### WHAT YOU ARE ASKED TO DO
Please copy every record below exactly, leaving out the pictures.

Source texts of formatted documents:
[Start of Attachment]
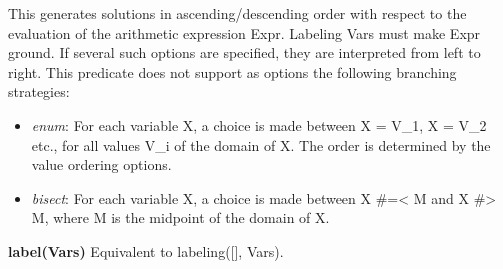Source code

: This generates solutions in ascending/descending order with respect to the evaluation of the arithmetic expression Expr. Labeling Vars must make Expr ground. If several such options are specified, they are interpreted from left to right.\newline
This predicate does not support as options the following branching strategies:\newline
\begin{itemize}
    \item \textit{enum}: For each variable X, a choice is made between X = V\_1, X = V\_2 etc., for all values V\_i of the domain of X. The order is determined by the value ordering options.
    \item \textit{bisect}: For each variable X, a choice is made between X \#=< M and X \#> M, where M is the midpoint of the domain of X.
\end{itemize}
\textbf{label(Vars)}\newline\newline
Equivalent to labeling([], Vars).

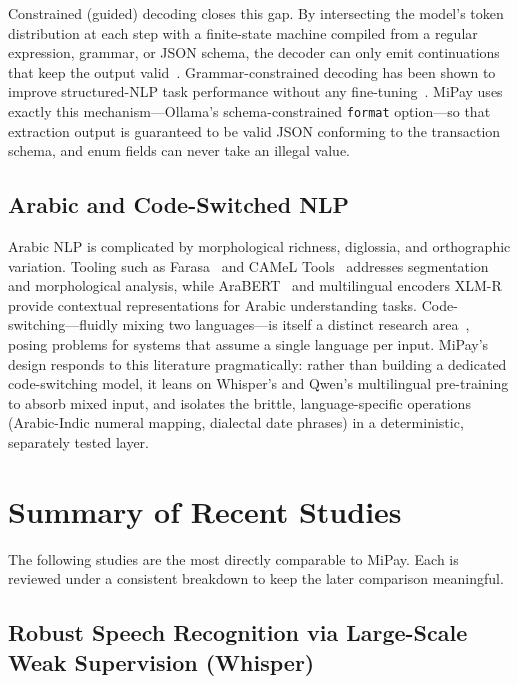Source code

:Constrained (guided) decoding closes this gap. By intersecting the model's
token distribution at each step with a finite-state machine compiled from a
regular expression, grammar, or JSON schema, the decoder can only emit
continuations that keep the output valid~\cite{willard2023outlines}.
Grammar-constrained decoding has been shown to improve structured-NLP task
performance without any fine-tuning~\cite{geng2023grammar}. MiPay uses exactly
this mechanism---Ollama's schema-constrained \texttt{format} option---so that
extraction output is guaranteed to be valid JSON conforming to the transaction
schema, and enum fields can never take an illegal value.

\subsection{Arabic and Code-Switched NLP}

Arabic NLP is complicated by morphological richness, diglossia, and orthographic
variation. Tooling such as Farasa~\cite{abdelali2016farasa} and CAMeL
Tools~\cite{obeid2020camel} addresses segmentation and morphological analysis,
while AraBERT~\cite{antoun2020arabert} and multilingual encoders
XLM-R~\cite{conneau2020xlmr} provide contextual representations for Arabic
understanding tasks. Code-switching---fluidly mixing two languages---is itself a
distinct research area~\cite{sitaram2019codeswitch}, posing problems for systems
that assume a single language per input. MiPay's design responds to this
literature pragmatically: rather than building a dedicated code-switching model,
it leans on Whisper's and Qwen's multilingual pre-training to absorb mixed input,
and isolates the brittle, language-specific operations (Arabic-Indic numeral
mapping, dialectal date phrases) in a deterministic, separately tested layer.

\section{Summary of Recent Studies}

The following studies are the most directly comparable to MiPay. Each is reviewed
under a consistent breakdown to keep the later comparison meaningful.

\subsection{Robust Speech Recognition via Large-Scale Weak Supervision (Whisper)}

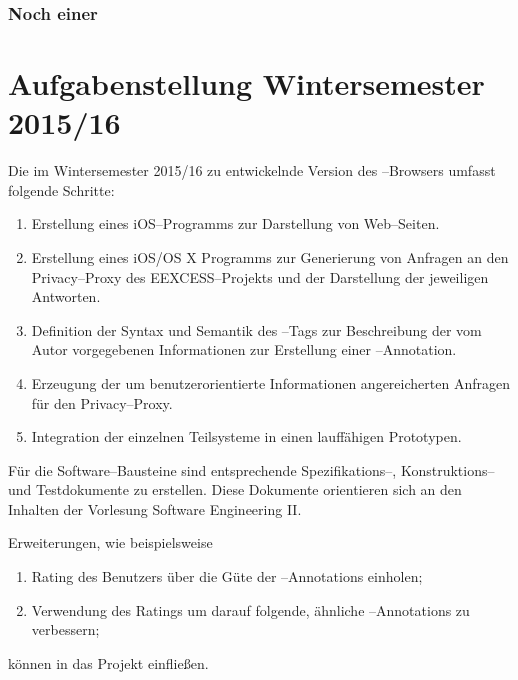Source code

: \subsubsection{Noch einer}

\section{Aufgabenstellung Wintersemester 2015/16}
Die im Wintersemester 2015/16 zu entwickelnde Version des
\SECH--Browsers umfasst folgende Schritte:
\begin{enumerate}
     \item Erstellung eines iOS--Programms zur Darstellung von
    Web--Seiten.
     \item Erstellung eines iOS/OS X Programms zur Generierung von
    Anfragen an den Privacy--Proxy des EEXCESS--Projekts und der
    Darstellung der jeweiligen Antworten.
     \item Definition der Syntax und Semantik des \SEARCH--Tags
    zur Beschreibung der vom Autor vorgegebenen Informationen zur
    Erstellung einer \SECH--Annotation.
     \item Erzeugung der um benutzerorientierte Informationen
    angereicherten Anfragen für den Privacy--Proxy.
     \item Integration der einzelnen Teilsysteme in einen lauffähigen
    Prototypen. 
\end{enumerate}
Für die Software--Bausteine sind entsprechende Spezifikations--,
Konstruktions-- und Testdokumente zu erstellen. Diese Dokumente
orientieren sich an den Inhalten der Vorlesung \glqq Software
Engineering II\grqq.
 
Erweiterungen, wie beispielsweise
\begin{enumerate}
     \item Rating des Benutzers über die Güte der \SECH--Annotations einholen;
     \item Verwendung des Ratings um darauf folgende, ähnliche
    \SECH--Annotations zu verbessern;
\end{enumerate}
können in das Projekt einfließen.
[End of Attachment]
### TASK RESPONSE
Source code

: This generates solutions in ascending/descending order with respect to the evaluation of the arithmetic expression Expr. Labeling Vars must make Expr ground. If several such options are specified, they are interpreted from left to right.\newline
This predicate does not support as options the following branching strategies:\newline
\begin{itemize}
    \item \textit{enum}: For each variable X, a choice is made between X = V\_1, X = V\_2 etc., for all values V\_i of the domain of X. The order is determined by the value ordering options.
    \item \textit{bisect}: For each variable X, a choice is made between X \#=< M and X \#> M, where M is the midpoint of the domain of X.
\end{itemize}
\textbf{label(Vars)}\newline\newline
Equivalent to labeling([], Vars).

Source code

:Constrained (guided) decoding closes this gap. By intersecting the model's
token distribution at each step with a finite-state machine compiled from a
regular expression, grammar, or JSON schema, the decoder can only emit
continuations that keep the output valid~\cite{willard2023outlines}.
Grammar-constrained decoding has been shown to improve structured-NLP task
performance without any fine-tuning~\cite{geng2023grammar}. MiPay uses exactly
this mechanism---Ollama's schema-constrained \texttt{format} option---so that
extraction output is guaranteed to be valid JSON conforming to the transaction
schema, and enum fields can never take an illegal value.

\subsection{Arabic and Code-Switched NLP}

Arabic NLP is complicated by morphological richness, diglossia, and orthographic
variation. Tooling such as Farasa~\cite{abdelali2016farasa} and CAMeL
Tools~\cite{obeid2020camel} addresses segmentation and morphological analysis,
while AraBERT~\cite{antoun2020arabert} and multilingual encoders
XLM-R~\cite{conneau2020xlmr} provide contextual representations for Arabic
understanding tasks. Code-switching---fluidly mixing two languages---is itself a
distinct research area~\cite{sitaram2019codeswitch}, posing problems for systems
that assume a single language per input. MiPay's design responds to this
literature pragmatically: rather than building a dedicated code-switching model,
it leans on Whisper's and Qwen's multilingual pre-training to absorb mixed input,
and isolates the brittle, language-specific operations (Arabic-Indic numeral
mapping, dialectal date phrases) in a deterministic, separately tested layer.

\section{Summary of Recent Studies}

The following studies are the most directly comparable to MiPay. Each is reviewed
under a consistent breakdown to keep the later comparison meaningful.

\subsection{Robust Speech Recognition via Large-Scale Weak Supervision (Whisper)}

Source code

: \subsubsection{Noch einer}

\section{Aufgabenstellung Wintersemester 2015/16}
Die im Wintersemester 2015/16 zu entwickelnde Version des
\SECH--Browsers umfasst folgende Schritte:
\begin{enumerate}
     \item Erstellung eines iOS--Programms zur Darstellung von
    Web--Seiten.
     \item Erstellung eines iOS/OS X Programms zur Generierung von
    Anfragen an den Privacy--Proxy des EEXCESS--Projekts und der
    Darstellung der jeweiligen Antworten.
     \item Definition der Syntax und Semantik des \SEARCH--Tags
    zur Beschreibung der vom Autor vorgegebenen Informationen zur
    Erstellung einer \SECH--Annotation.
     \item Erzeugung der um benutzerorientierte Informationen
    angereicherten Anfragen für den Privacy--Proxy.
     \item Integration der einzelnen Teilsysteme in einen lauffähigen
    Prototypen. 
\end{enumerate}
Für die Software--Bausteine sind entsprechende Spezifikations--,
Konstruktions-- und Testdokumente zu erstellen. Diese Dokumente
orientieren sich an den Inhalten der Vorlesung \glqq Software
Engineering II\grqq.
 
Erweiterungen, wie beispielsweise
\begin{enumerate}
     \item Rating des Benutzers über die Güte der \SECH--Annotations einholen;
     \item Verwendung des Ratings um darauf folgende, ähnliche
    \SECH--Annotations zu verbessern;
\end{enumerate}
können in das Projekt einfließen.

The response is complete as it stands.